[Stored items from a collection]
((

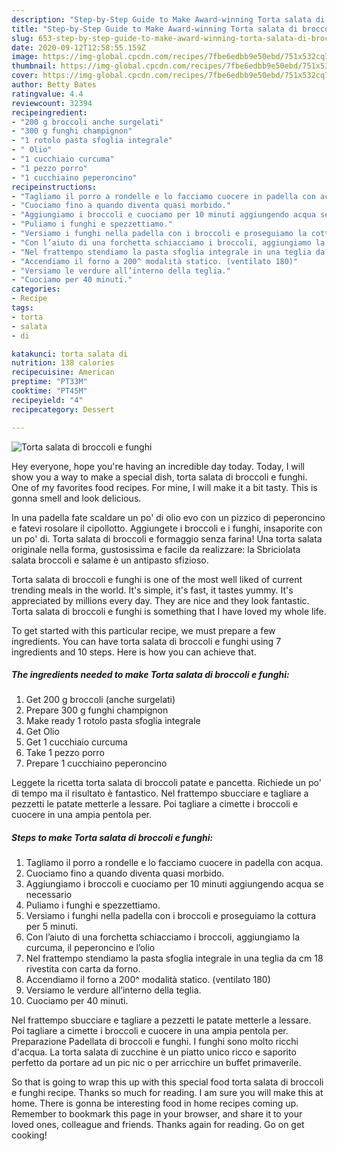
 ```yaml
---
description: "Step-by-Step Guide to Make Award-winning Torta salata di broccoli e funghi"
title: "Step-by-Step Guide to Make Award-winning Torta salata di broccoli e funghi"
slug: 653-step-by-step-guide-to-make-award-winning-torta-salata-di-broccoli-e-funghi
date: 2020-09-12T12:58:55.159Z
image: https://img-global.cpcdn.com/recipes/7fbe6edbb9e50ebd/751x532cq70/torta-salata-di-broccoli-e-funghi-recipe-main-photo.jpg
thumbnail: https://img-global.cpcdn.com/recipes/7fbe6edbb9e50ebd/751x532cq70/torta-salata-di-broccoli-e-funghi-recipe-main-photo.jpg
cover: https://img-global.cpcdn.com/recipes/7fbe6edbb9e50ebd/751x532cq70/torta-salata-di-broccoli-e-funghi-recipe-main-photo.jpg
author: Betty Bates
ratingvalue: 4.4
reviewcount: 32394
recipeingredient:
- "200 g broccoli anche surgelati"
- "300 g funghi champignon"
- "1 rotolo pasta sfoglia integrale"
- " Olio"
- "1 cucchiaio curcuma"
- "1 pezzo porro"
- "1 cucchiaino peperoncino"
recipeinstructions:
- "Tagliamo il porro a rondelle e lo facciamo cuocere in padella con acqua."
- "Cuociamo fino a quando diventa quasi morbido."
- "Aggiungiamo i broccoli e cuociamo per 10 minuti aggiungendo acqua se necessario"
- "Puliamo i funghi e spezzettiamo."
- "Versiamo i funghi nella padella con i broccoli e proseguiamo la cottura per 5 minuti."
- "Con l’aiuto di una forchetta schiacciamo i broccoli, aggiungiamo la curcuma, il peperoncino e l’olio"
- "Nel frattempo stendiamo la pasta sfoglia integrale in una teglia da cm 18 rivestita con carta da forno."
- "Accendiamo il forno a 200^ modalità statico. (ventilato 180)"
- "Versiamo le verdure all’interno della teglia."
- "Cuociamo per 40 minuti."
categories:
- Recipe
tags:
- torta
- salata
- di

katakunci: torta salata di 
nutrition: 138 calories
recipecuisine: American
preptime: "PT33M"
cooktime: "PT45M"
recipeyield: "4"
recipecategory: Dessert

---
```



![Torta salata di broccoli e funghi](https://img-global.cpcdn.com/recipes/7fbe6edbb9e50ebd/751x532cq70/torta-salata-di-broccoli-e-funghi-recipe-main-photo.jpg)

Hey everyone, hope you're having an incredible day today. Today, I will show you a way to make a special dish, torta salata di broccoli e funghi. One of my favorites food recipes. For mine, I will make it a bit tasty. This is gonna smell and look delicious.

In una padella fate scaldare un po&#39; di olio evo con un pizzico di peperoncino e fatevi rosolare il cipollotto. Aggiungete i broccoli e i funghi, insaporite con un po&#39; di. Torta salata di broccoli e formaggio senza farina! Una torta salata originale nella forma, gustosissima e facile da realizzare: la Sbriciolata salata broccoli e salame è un antipasto sfizioso.

Torta salata di broccoli e funghi is one of the most well liked of current trending meals in the world. It's simple, it's fast, it tastes yummy. It's appreciated by millions every day. They are nice and they look fantastic. Torta salata di broccoli e funghi is something that I have loved my whole life.


To get started with this particular recipe, we must prepare a few ingredients. You can have torta salata di broccoli e funghi using 7 ingredients and 10 steps. Here is how you can achieve that.

<!--inarticleads1-->

##### The ingredients needed to make Torta salata di broccoli e funghi:

1. Get 200 g broccoli (anche surgelati)
1. Prepare 300 g funghi champignon
1. Make ready 1 rotolo pasta sfoglia integrale
1. Get  Olio
1. Get 1 cucchiaio curcuma
1. Take 1 pezzo porro
1. Prepare 1 cucchiaino peperoncino


Leggete la ricetta torta salata di broccoli patate e pancetta. Richiede un po&#39; di tempo ma il risultato è fantastico. Nel frattempo sbucciare e tagliare a pezzetti le patate metterle a lessare. Poi tagliare a cimette i broccoli e cuocere in una ampia pentola per. 

<!--inarticleads2-->

##### Steps to make Torta salata di broccoli e funghi:

1. Tagliamo il porro a rondelle e lo facciamo cuocere in padella con acqua.
1. Cuociamo fino a quando diventa quasi morbido.
1. Aggiungiamo i broccoli e cuociamo per 10 minuti aggiungendo acqua se necessario
1. Puliamo i funghi e spezzettiamo.
1. Versiamo i funghi nella padella con i broccoli e proseguiamo la cottura per 5 minuti.
1. Con l’aiuto di una forchetta schiacciamo i broccoli, aggiungiamo la curcuma, il peperoncino e l’olio
1. Nel frattempo stendiamo la pasta sfoglia integrale in una teglia da cm 18 rivestita con carta da forno.
1. Accendiamo il forno a 200^ modalità statico. (ventilato 180)
1. Versiamo le verdure all’interno della teglia.
1. Cuociamo per 40 minuti.


Nel frattempo sbucciare e tagliare a pezzetti le patate metterle a lessare. Poi tagliare a cimette i broccoli e cuocere in una ampia pentola per. Preparazione Padellata di broccoli e funghi. I funghi sono molto ricchi d&#39;acqua. La torta salata di zucchine è un piatto unico ricco e saporito perfetto da portare ad un pic nic o per arricchire un buffet primaverile. 

So that is going to wrap this up with this special food torta salata di broccoli e funghi recipe. Thanks so much for reading. I am sure you will make this at home. There is gonna be interesting food in home recipes coming up. Remember to bookmark this page in your browser, and share it to your loved ones, colleague and friends. Thanks again for reading. Go on get cooking!
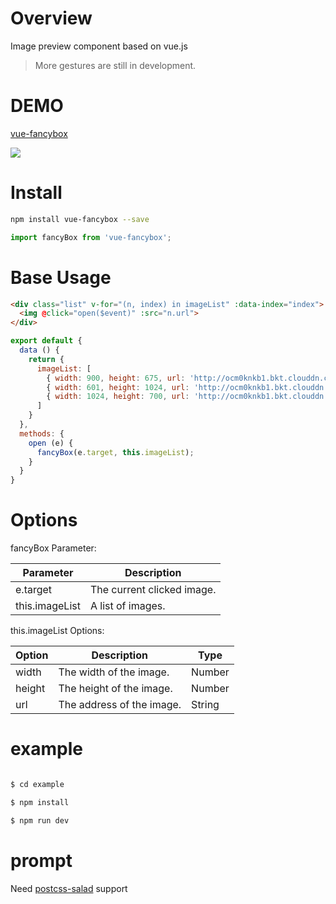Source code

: [postcss-salad]: https://github.com/ElemeFE/postcss-salad
[vue-fancybox]: https://xiecg.github.io/other/vue-fancybox/#/baseUsage
[vue-fancybox]: https://xiecg.github.io/other/vue-fancybox/#/baseUsage

# Overview

Image preview component based on vue.js
> More gestures are still in development.

# DEMO

[vue-fancybox]

<img src="https://xiecg.github.io/other/vue-fancybox/vue-fancybox-code.png">

# Install
```Bash
npm install vue-fancybox --save
```

```JavaScript
import fancyBox from 'vue-fancybox';
```

# Base Usage

```HTML
<div class="list" v-for="(n, index) in imageList" :data-index="index">
  <img @click="open($event)" :src="n.url">
</div>
```

```JavaScript
export default {
  data () {
    return {
      imageList: [
        { width: 900, height: 675, url: 'http://ocm0knkb1.bkt.clouddn.com/1-1.jpg' },
        { width: 601, height: 1024, url: 'http://ocm0knkb1.bkt.clouddn.com/1-2.jpg' },
        { width: 1024, height: 700, url: 'http://ocm0knkb1.bkt.clouddn.com/1-3.jpg' }
      ]
    }
  },
  methods: {
    open (e) {
      fancyBox(e.target, this.imageList);
    }
  }
}
```

# Options

fancyBox Parameter:

| Parameter | Description |
| ----- | ----- |
| e.target | The current clicked image. |
| this.imageList | A list of images. |

this.imageList Options:

| Option | Description | Type |
| ----- | ----- | ----- |
| width | The width of the image. | Number |
| height | The height of the image. | Number |
| url | The address of the image. | String |

# example

```Bash

$ cd example

$ npm install

$ npm run dev

```

# prompt

Need [postcss-salad] support


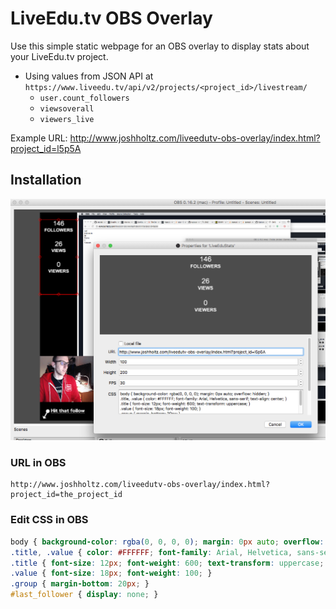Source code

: # LiveEdu.tv OBS Overlay

Use this simple static webpage for an OBS overlay to display stats about your LiveEdu.tv project.

- Using values from JSON API at `https://www.liveedu.tv/api/v2/projects/<project_id>/livestream/`
  - `user.count_followers`
  - `viewsoverall`
  - `viewers_live`

Example URL: http://www.joshholtz.com/liveedutv-obs-overlay/index.html?project_id=l5p5A

## Installation

![](obs_screenshot.png)

### URL in OBS
```
http://www.joshholtz.com/liveedutv-obs-overlay/index.html?project_id=the_project_id
```

### Edit CSS in OBS

```css
body { background-color: rgba(0, 0, 0, 0); margin: 0px auto; overflow: hidden; }
.title, .value { color: #FFFFFF; font-family: Arial, Helvetica, sans-serif; text-align: center; }
.title { font-size: 12px; font-weight: 600; text-transform: uppercase; }
.value { font-size: 18px; font-weight: 100; }
.group { margin-bottom: 20px; }
#last_follower { display: none; }
```
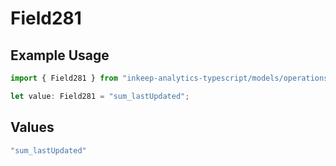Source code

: # Field281

## Example Usage

```typescript
import { Field281 } from "inkeep-analytics-typescript/models/operations";

let value: Field281 = "sum_lastUpdated";
```

## Values

```typescript
"sum_lastUpdated"
```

))

- _AIM OF THE EXERCISE_:
Write out exactly the lines above between the line with "1. Con l’aiuto" and the line with "1. Cuociamo per 40 minuti.", inclusive, and nothing beyond them.

- _SOLUTION FOR THIS EXERCISE_:
1. Con l’aiuto di una forchetta schiacciamo i broccoli, aggiungiamo la curcuma, il peperoncino e l’olio
1. Nel frattempo stendiamo la pasta sfoglia integrale in una teglia da cm 18 rivestita con carta da forno.
1. Accendiamo il forno a 200^ modalità statico. (ventilato 180)
1. Versiamo le verdure all’interno della teglia.
1. Cuociamo per 40 minuti.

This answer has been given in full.